Challenges can really pertain to anything, so here are a few:

  • 30 days of gratitude —write one thing every day that you're grateful for, big or small
  • 30 days of quotes — find a new quote each day that speaks to you, and write about it.
  • 30 days of letters — each day, write a letter to somebody different: a friend, a parent, a co-worker, a stranger. You can send it later or not.

    There are also endless opportunities of journal topics and challenges online, from religious passages to open-ended questions on a particular topic, like creativity or self-worth.

    Write your personal history

    Have you ever thought of writing your own autobiography? Have you ever tried to put into words all the things that make you different? 

    If you’re like me, you probably don’t. We tend to think of our own lives as fairly boring, and we downplay the significance of past experience.

    But if I really think about it, there are few experiences I’ve had that I typically think set me apart from my friends or co-workers. Once I sit down to write out about these experiences and my personal history, it gives me a new framework for thinking about my life. It really helps me think through how I approach problems, my own creativity, and my plans for the future. It also gives me a clear idea of my goals and my own personal growth. 

    You don’t have to set out to write your memoir here, and there are a lot of options for writing your personal history. It can be a simple journal topic, or it can span several entries and get as specific as you’d like it to. 

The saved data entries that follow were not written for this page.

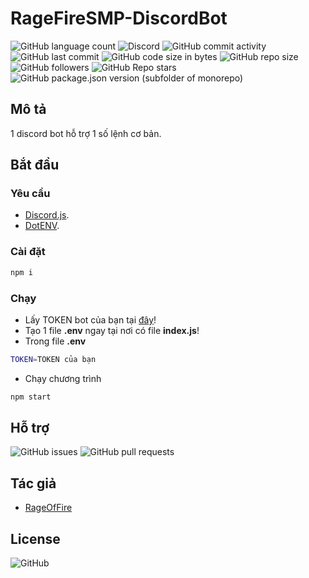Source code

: # RageFireSMP-DiscordBot

![GitHub language count](https://img.shields.io/github/languages/count/RageOfFire/RageFireSMP-DiscordBot)
![Discord](https://img.shields.io/discord/752171524919918672)
![GitHub commit activity](https://img.shields.io/github/commit-activity/m/RageOfFire/RageFireSMP-DiscordBot)
![GitHub last commit](https://img.shields.io/github/last-commit/RageOfFire/RageFireSMP-DiscordBot)
![GitHub code size in bytes](https://img.shields.io/github/languages/code-size/RageOfFire/RageFireSMP-DiscordBot)
![GitHub repo size](https://img.shields.io/github/repo-size/RageOfFire/RageFireSMP-DiscordBot)
![GitHub followers](https://img.shields.io/github/followers/RageOfFire)
![GitHub Repo stars](https://img.shields.io/github/stars/RageOfFire/RageFireSMP-DiscordBot)
![GitHub package.json version (subfolder of monorepo)](https://img.shields.io/github/package-json/v/RageOfFire/RageFireSMP-DiscordBot)

## Mô tả

1 discord bot hỗ trợ 1 số lệnh cơ bản.

## Bắt đầu

### Yêu cầu

* [Discord.js](https://discord.js.org/#/).
* [DotENV](https://www.npmjs.com/package/dotenv).

### Cài đặt

```sh
npm i
```

### Chạy

* Lấy TOKEN bot của bạn tại [đây](https://discord.com/developers/applications)!
* Tạo 1 file **.env** ngay tại nơi có file **index.js**!
* Trong file **.env**

```sh
TOKEN=TOKEN của bạn
```

* Chạy chương trình

```sh
npm start
```

## Hỗ trợ

![GitHub issues](https://img.shields.io/github/issues/RageOfFire/RageFireSMP-DiscordBot)
![GitHub pull requests](https://img.shields.io/github/issues-pr/RageOfFire/RageFireSMP-DiscordBot)

## Tác giả

* [RageOfFire](https://github.com/RageOfFire)

## License

![GitHub](https://img.shields.io/github/license/RageOfFire/RageFireSMP-DiscordBot)
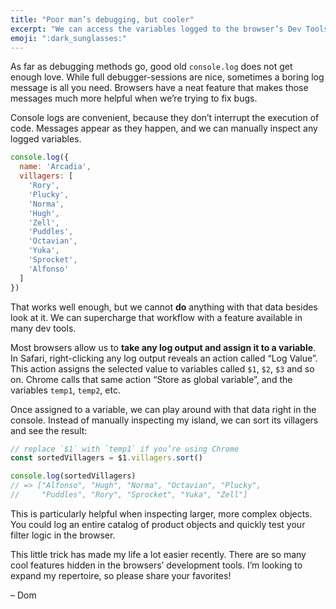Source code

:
 ```yaml
---
title: "Poor man’s debugging, but cooler"
excerpt: "We can access the variables logged to the browser’s Dev Tools to do more with them."
emoji: ":dark_sunglasses:"
---
```

As far as debugging methods go, good old `console.log` does not get enough love. While full debugger-sessions are nice, sometimes a boring log message is all you need. Browsers have a neat feature that makes those messages much more helpful when we’re trying to fix bugs.

Console logs are convenient, because they don’t interrupt the execution of code. Messages appear as they happen, and we can manually inspect any logged variables.

```js
console.log({
  name: 'Arcadia',
  villagers: [
    'Rory',
    'Plucky',
    'Norma',
    'Hugh',
    'Zell',
    'Puddles',
    'Octavian',
    'Yuka',
    'Sprocket',
    'Alfonso'
  ]
})
```

That works well enough, but we cannot **do** anything with that data besides look at it. We can supercharge that workflow with a feature available in many dev tools.

Most browsers allow us to **take any log output and assign it to a variable**. In Safari, right-clicking any log output reveals an action called “Log Value”. This action assigns the selected value to variables called `$1`, `$2`, `$3` and so on. Chrome calls that same action “Store as global variable”, and the variables  `temp1`, `temp2`, etc.

Once assigned to a variable, we can play around with that data right in the console. Instead of manually inspecting my island, we can sort its villagers and see the result:

```js
// replace `$1` with `temp1` if you’re using Chrome
const sortedVillagers = $1.villagers.sort()

console.log(sortedVillagers)
// => ["Alfonso", "Hugh", "Norma", "Octavian", "Plucky",
//     "Puddles", "Rory", "Sprocket", "Yuka", "Zell"]
```

This is particularly helpful when inspecting larger, more complex objects. You could log an entire catalog of product objects and quickly test your filter logic in the browser.

This little trick has made my life a lot easier recently. There are so many cool features hidden in the browsers’ development tools. I’m looking to expand my repertoire, so please share your favorites!

– Dom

    Consider writing about: 

    • Your childhood: What is your favorite memory? What do you remember most from elementary school? What events changed how you made sense of the world as a child? 
    • Your family: What traits do you share with your family members? What are your relationships with your siblings like? 
    • Adventures: What life story always makes you laugh when you tell it? How did your hobbies become your hobbies? What’s one event you wish you could re-do? 

    Make a daily observation

    There really is no right or wrong way to journal. Your journal does not need to have a “point”, especially if your desire to journal is just about creating a healthy writing practice or adding more mindfulness to your life.

    So if you’re simply hoping to write more, try taking it easy. Don’t make it more complicated that it needs to be. 

    Make it your goal to make a daily observation. This gives a lot of freedom to the writing process — maybe today it’s about what you’re observing in a coffee shop, or what you’ve noticed about your latest work project — and lets your thoughts wander without getting overwhelmed with the possibilities of journal topics. 

    Some days' entries may be long and intense. Other entries may simply be a short note of what you did that day, people you spoke to, or even just what the weather was like.

    When you make time to journal, you start thinking throughout your day which observations could become part of a journal entry. It is a whole new way to be mindful and aware in your everyday life.